When I got home 3 hours later, with our daughter, I was very surprised to walk in and smell a roast cooking in the oven. Then I went into the living room and it was clean. I mean really clean. He had vacuumed the floor, and there was space for the 3 of us to sit down, and you could actually walk around the kid's table that was in the middle of the room. It was awesome. I was so happy.

Dinner was very yummy, the living room was clean, we were all relaxed, and my daughter got to play with toys that she hadn't seen in months. It was nice to want to be home.

I had actually thought about going to my mom's apartment. I never called my mom to tell her that, but it was on my mind from 5pm-6pm. I know I'll be busy for the next week with my father-in-law coming to town and other activities so I thought I should go see her and get it off her list or something. I didn't go though. I enjoyed the evening at home. I thought of it as my reward for letting go, letting my higher power be in control, and trusting my loved one.

Tuesday, August 18, 2009

Practicing Detachment

Detachment is so key to my sanity, and when it comes to my mother I've had a hard time with it. When she moved to Florida it really helped me because I knew there was little I could do. I had to "Let Go and Let HP". I was worried that when she moved back north that I'd get sucked in again, and I know that I have to be very careful with boundaries or I will lose my sanity.

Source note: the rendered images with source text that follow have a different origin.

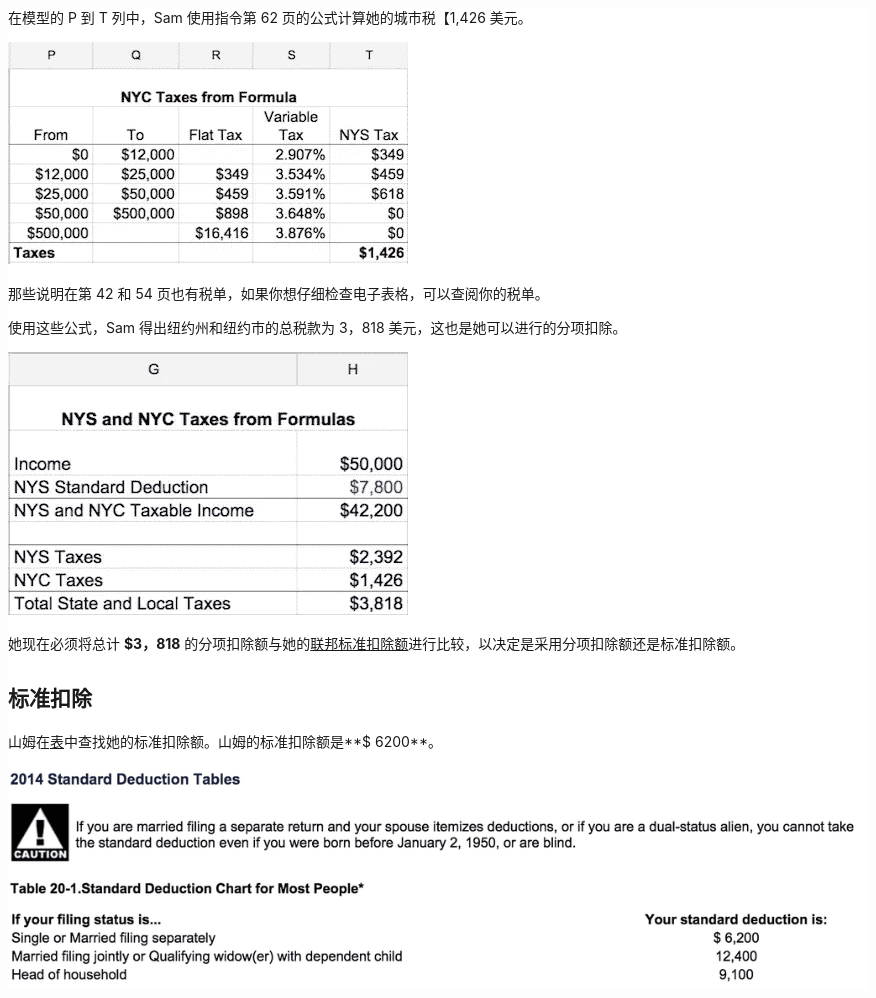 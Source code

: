 在模型的 P 到 T 列中，Sam 使用指令第 62 页的公式计算她的城市税【1,426 美元。

![](img/818e763c411a548ff5eb0af23aac45b7.png)

那些说明在第 42 和 54 页也有税单，如果你想仔细检查电子表格，可以查阅你的税单。

使用这些公式，Sam 得出纽约州和纽约市的总税款为 3，818 美元，这也是她可以进行的分项扣除。

![](img/a41e61a4f8ab7b646ff1c77fbd43861b.png)

她现在必须将总计 **$3，818** 的分项扣除额与她的[联邦标准扣除额](http://www.irs.gov/publications/p17/ch20.html)进行比较，以决定是采用分项扣除额还是标准扣除额。

## 标准扣除

山姆在[表](http://www.irs.gov/publications/p17/ch20.html#en_US_2012_publink1000283782)中查找她的标准扣除额。山姆的标准扣除额是**$ 6200**。

![](img/a98395c713a8019530bbf3233c47d76b.png)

I have been doing quite well in the past 6-7 weeks since my mom came back. On Saturday my daughter and I saw my mother at a local event. In the course of the 2 hours that we visited, my mom mentioned she is probably legally blind in her right eye. She has cataracts and might need surgery. Before Al-Anon I would have been quite upset about this. "My mom is blind? Oh no! She shouldn't be driving that's for sure! Surgery? When? I better be there in case anything goes wrong." That would have been me the old-way. On Saturday though I stayed calm. "Mom I've been saying for years you shouldn't be driving". Of course I've been saying it because of all her DUIs, not because of her vision but I left that part out.

I have a firm boundary here. My mother will not be allowed to babysit my daughter, ever. The most I am going to let her watch my kid is any situation where I'd be okay leaving my daughter alone, or for very brief periods of time. I need to use the portapotty at the event, my mom can watch my daughter for the 2 minutes it takes me to go pee, but I'm going to pee fast! so later when my mom mentioned that my brother's ex-wife might let her babysit my nephew I did not panic. I did not feel guilt. I did not feel like "Oh Marie trusts my mom with her kid, I should trust her too." No way. I did not let this get to me. I am making a decision, with my husband's support, that is best for my family. Marie and my brother can do as they please.

There were other comments said during our visit too, but I kept my focus on myself and my daughter. I was determined to enjoy a beautiful summer day and I did not let my mother, my husband, or anyone else distract me from that. My daughter and I had a great day. Before Al-Anon it might not have worked out that way, but by practicing "Detachment" and "Live and Let Live" we had a wonderful visit.